ClickHouse adoption has grown significantly over the past few years. Companies like Cloudflare, Uber, eBay, Deutsche Bank, and Lyft run ClickHouse in production for analytics, log storage, and real-time reporting. ClickHouse Inc. has reported over 1,000 enterprise customers on ClickHouse Cloud, and the open-source version sees tens of thousands of deployments. It's become a default choice for teams that need fast analytical queries over large datasets.

Yet the monitoring ecosystem hasn't kept up. The OLAP world has fewer established monitoring tools than the OLTP world, and ClickHouse specifically has been underserved.

The ClickHouse Monitoring Gap

Try finding a database monitoring tool with first-class ClickHouse support. You'll find plenty of options for PostgreSQL, MySQL, and MongoDB. But ClickHouse? Your options are basically:

Grafana + system tables: Roll your own dashboards by querying system.query_log, system.parts, and system.metrics. This is the most common approach, and it works, but it comes with real operational overhead. You're writing and maintaining custom SQL queries against system tables that change between ClickHouse versions. You need to build alerting logic from scratch, define thresholds based on your own experience, and keep dashboards updated as your cluster topology evolves. For a team with deep ClickHouse expertise, this is manageable.

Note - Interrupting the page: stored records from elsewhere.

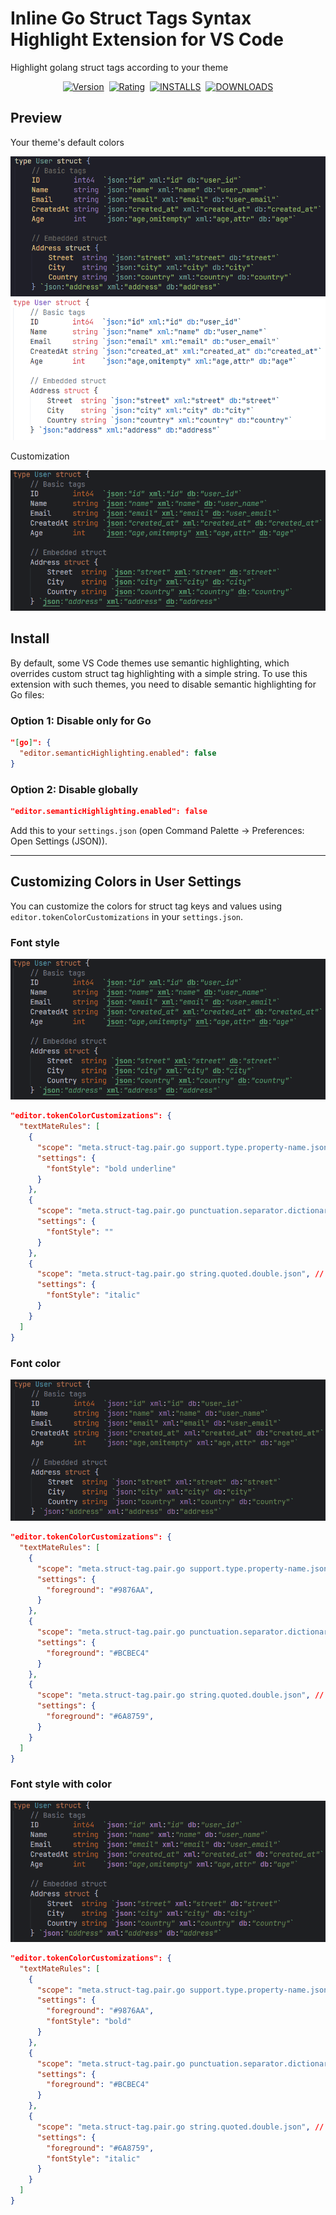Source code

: # Inline Go Struct Tags Syntax Highlight Extension for VS Code

Highlight golang struct tags according to your theme

<p align="center">
    <a href="https://marketplace.visualstudio.com/items?itemName=fogio.inline-go-struct-tags-syntax-highlight"><img src="https://img.shields.io/visual-studio-marketplace/v/fogio.inline-go-struct-tags-syntax-highlight?style=for-the-badge&colorA=555555&colorB=007ec6&label=VERSION" alt="Version"></a>&nbsp;
    <a href="https://marketplace.visualstudio.com/items?itemName=fogio.inline-go-struct-tags-syntax-highlight"><img src="https://img.shields.io/visual-studio-marketplace/r/fogio.inline-go-struct-tags-syntax-highlight?style=for-the-badge&colorA=555555&colorB=007ec6&label=RATING" alt="Rating"></a>&nbsp;
    <a href="https://marketplace.visualstudio.com/items?itemName=fogio.inline-go-struct-tags-syntax-highlight"><img src="https://img.shields.io/visual-studio-marketplace/i/fogio.inline-go-struct-tags-syntax-highlight?style=for-the-badge&colorA=555555&colorB=007ec6&label=Installs" alt="INSTALLS"></a>&nbsp;
    <a href="https://marketplace.visualstudio.com/items?itemName=fogio.inline-go-struct-tags-syntax-highlight"><img src="https://img.shields.io/visual-studio-marketplace/d/fogio.inline-go-struct-tags-syntax-highlight?style=for-the-badge&colorA=555555&colorB=007ec6&label=Downloads" alt="DOWNLOADS"></a>
</p>

## Preview

Your theme's default colors

![preview-1](assets/img/preview-1.png)
![preview-2](assets/img/preview-2.png)

Customization

![preview-3](assets/img/preview-3.png)

## Install

By default, some VS Code themes use semantic highlighting, which overrides custom struct tag highlighting with a simple string. To use this extension with such themes, you need to disable semantic highlighting for Go files:

### Option 1: Disable only for Go

```json
"[go]": {
  "editor.semanticHighlighting.enabled": false
}
```

### Option 2: Disable globally

```json
"editor.semanticHighlighting.enabled": false
```

Add this to your `settings.json` (open Command Palette → Preferences: Open Settings (JSON)).

---

## Customizing Colors in User Settings

You can customize the colors for struct tag keys and values using `editor.tokenColorCustomizations` in your `settings.json`.

### Font style

![custom-font-style](assets/img/custom-font-style.png)

```json
"editor.tokenColorCustomizations": {
  "textMateRules": [
    {
      "scope": "meta.struct-tag.pair.go support.type.property-name.json", // struct tag key
      "settings": {
        "fontStyle": "bold underline"
      }
    },
    {
      "scope": "meta.struct-tag.pair.go punctuation.separator.dictionary.key-value.json", // struct tag separator (colon)
      "settings": {
        "fontStyle": ""
      }
    },
    {
      "scope": "meta.struct-tag.pair.go string.quoted.double.json", // struct tag value
      "settings": {
        "fontStyle": "italic"
      }
    }
  ]
}
```

### Font color

![custom-font-color](assets/img/custom-font-color.png)

```json
"editor.tokenColorCustomizations": {
  "textMateRules": [
    {
      "scope": "meta.struct-tag.pair.go support.type.property-name.json", // struct tag key
      "settings": {
        "foreground": "#9876AA",
      }
    },
    {
      "scope": "meta.struct-tag.pair.go punctuation.separator.dictionary.key-value.json", // struct tag separator (colon)
      "settings": {
        "foreground": "#BCBEC4"
      }
    },
    {
      "scope": "meta.struct-tag.pair.go string.quoted.double.json", // struct tag value
      "settings": {
        "foreground": "#6A8759",
      }
    }
  ]
}
```

### Font style with color

![custom-font-style-with-color](assets/img/custom-font-style-with-color.png)

```json
"editor.tokenColorCustomizations": {
  "textMateRules": [
    {
      "scope": "meta.struct-tag.pair.go support.type.property-name.json", // struct tag key
      "settings": {
        "foreground": "#9876AA",
        "fontStyle": "bold"
      }
    },
    {
      "scope": "meta.struct-tag.pair.go punctuation.separator.dictionary.key-value.json", // struct tag separator (colon)
      "settings": {
        "foreground": "#BCBEC4"
      }
    },
    {
      "scope": "meta.struct-tag.pair.go string.quoted.double.json", // struct tag value
      "settings": {
        "foreground": "#6A8759",
        "fontStyle": "italic"
      }
    }
  ]
}
```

For teams where ClickHouse is one of several data stores, it's a maintenance burden that often gets deprioritized until something breaks.

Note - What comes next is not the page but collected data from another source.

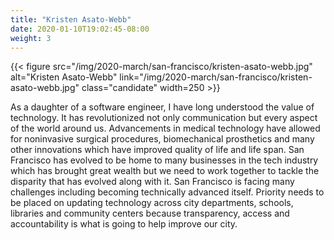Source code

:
 ```yaml
---
title: "Kristen Asato-Webb"
date: 2020-01-10T19:02:45-08:00
weight: 3
---
```


{{< figure src="/img/2020-march/san-francisco/kristen-asato-webb.jpg"
           alt="Kristen Asato-Webb"
           link="/img/2020-march/san-francisco/kristen-asato-webb.jpg"
           class="candidate"
           width=250
           >}}

As a daughter of a software engineer, I have long understood the value of
technology. It has revolutionized not only communication but every aspect of
the world around us. Advancements in medical technology have allowed for
noninvasive surgical procedures, biomechanical prosthetics and many other
innovations which have improved quality of life and life span. San Francisco
has evolved to be home to many businesses in the tech industry which has
brought great wealth but we need to work together to tackle the disparity that
has evolved along with it. San Francisco is facing many challenges including
becoming technically advanced itself. Priority needs to be placed on updating
technology across city departments, schools, libraries and community centers
because transparency, access and accountability is what is going to help
improve our city.
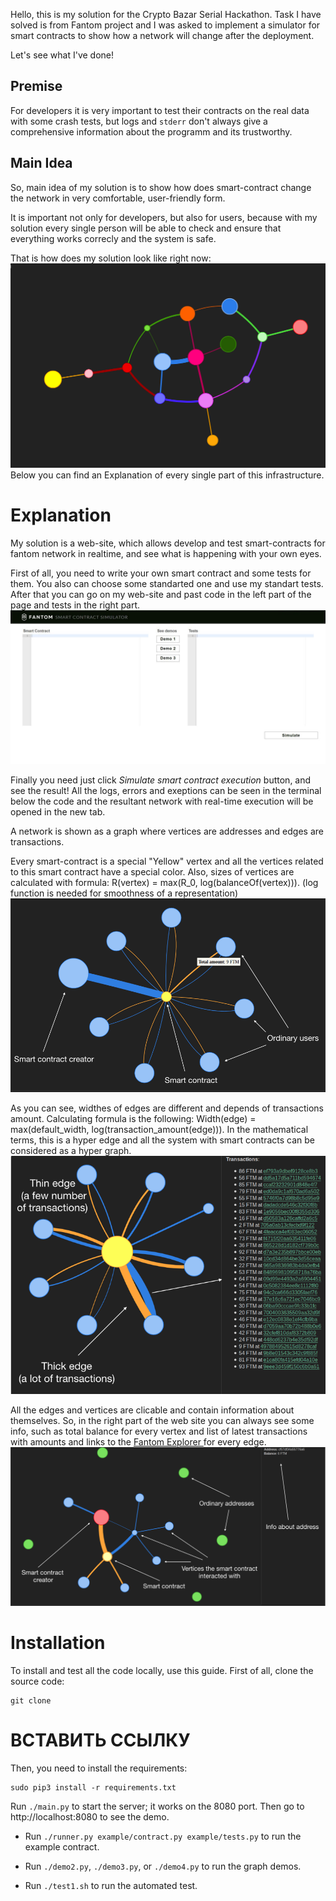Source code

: Hello, this is my solution for the Crypto Bazar Serial Hackathon.
Task I have solved is from Fantom project and I was asked to implement a simulator for smart contracts to show how a network will change after the deployment.

Let's see what I've done!

## Premise
For developers it is very important to test their contracts on the real data with some crash tests, but logs and `stderr` don't always give a comprehensive information about the programm and its trustworthy.

## Main Idea
So, main idea of my solution is to show how does smart-contract change the network in very comfortable, user-friendly form. 

It is important not only for developers, but also for users, because with my solution every single person will be able to check and ensure that everything works correcly and the system is safe.

That is how does my solution look like right now:
<img src="img/MainPicture.png">
Below you can find an Explanation of every single part of this infrastructure.

# Explanation
My solution is a web-site, which allows develop and test smart-contracts for fantom network in realtime, and see what is happening with your own eyes.


First of all, you need to write your own smart contract and some tests for them. You also can choose some standarted one and use my standart tests. After that you can go on my web-site and past code in the left part of the page and tests in the right part.
<img src="img/CodeTestPage.jpeg">

Finally you need just click *Simulate smart contract execution* button, and see the result! All the logs, errors and exeptions can be seen in the terminal below the code and the resultant network with real-time execution will be opened in the new tab.

A network is shown as a graph where vertices are addresses and edges are transactions.

Every smart-contract is a special "Yellow" vertex and all the vertices related to this smart contract have a special color.
Also, sizes of vertices are calculated with formula: R(vertex) = max(R_0, log(balanceOf(vertex))).
(log function is needed for smoothness of a representation)
<img src="img/SingleSmartContract.png">

As you can see, widthes of edges are different and depends of transactions amount. Calculating formula is the following: Width(edge) = max(default_width, log(transaction_amount(edge))). In the mathematical terms, this is a hyper edge and all the system with smart contracts can be considered as a hyper graph.
<img src="/img/Transactions.png">

All the edges and vertices are clicable and contain information about themselves. So, in the right part of the web site you can always see some info, such as total balance for every vertex and list of latest transactions with amounts and links to the <a href="https://explorer.fantom.foundation"> Fantom Explorer </a> for every edge.
<img src="/img/AddressInfo.png">

# Installation
To install and test all the code locally, use this guide.
First of all, clone the source code:
```
git clone 
```
# ВСТАВИТЬ ССЫЛКУ
Then, you need to install the requirements:

```
sudo pip3 install -r requirements.txt
```

Run `./main.py` to start the server; it works on the 8080 port. Then go to http://localhost:8080 to see the demo.

* Run `./runner.py example/contract.py example/tests.py` to run the example contract.

* Run `./demo2.py`, `./demo3.py`, or `./demo4.py` to run the graph demos.

* Run `./test1.sh` to run the automated test.

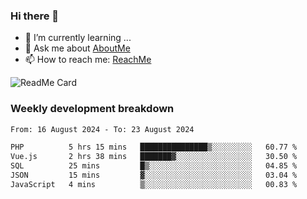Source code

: ### Hi there 👋

- 🌱 I’m currently learning ...
- 💬 Ask me about [AboutMe](https://www.itzcy.com/about)
- 📫 How to reach me: [ReachMe](https://www.itzcy.com/about)

![ReadMe Card](https://github-readme-stats-ten-gilt.vercel.app/api?username=SuperChenYun&show_icons=true&title_color=fff&icon_color=79ff97&text_color=9f9f9f&bg_color=151515&hide_border=true)

### Weekly development breakdown
<!--START_SECTION:waka-->

```txt
From: 16 August 2024 - To: 23 August 2024

PHP          5 hrs 15 mins   ███████████████▒░░░░░░░░░   60.77 %
Vue.js       2 hrs 38 mins   ███████▓░░░░░░░░░░░░░░░░░   30.50 %
SQL          25 mins         █▒░░░░░░░░░░░░░░░░░░░░░░░   04.85 %
JSON         15 mins         ▓░░░░░░░░░░░░░░░░░░░░░░░░   03.04 %
JavaScript   4 mins          ▒░░░░░░░░░░░░░░░░░░░░░░░░   00.83 %
```

<!--END_SECTION:waka-->
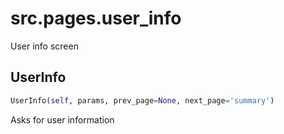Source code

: <h1 id="src.pages.user_info">src.pages.user_info</h1>

User info screen
<h2 id="src.pages.user_info.UserInfo">UserInfo</h2>

```python
UserInfo(self, params, prev_page=None, next_page='summary')
```
Asks for user information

General APM with a ClickHouse integration: Datadog, New Relic, and similar platforms offer ClickHouse "integrations" that collect basic host metrics (CPU, memory, disk) and maybe check that the ClickHouse process is running. Some will pull a handful of metrics from system.metrics. But they don't provide query-level performance tracking, part merge visibility, or insert health monitoring. They treat ClickHouse the same way they'd treat any other process running on a host. That's not database monitoring. That's infrastructure monitoring with a ClickHouse label on it.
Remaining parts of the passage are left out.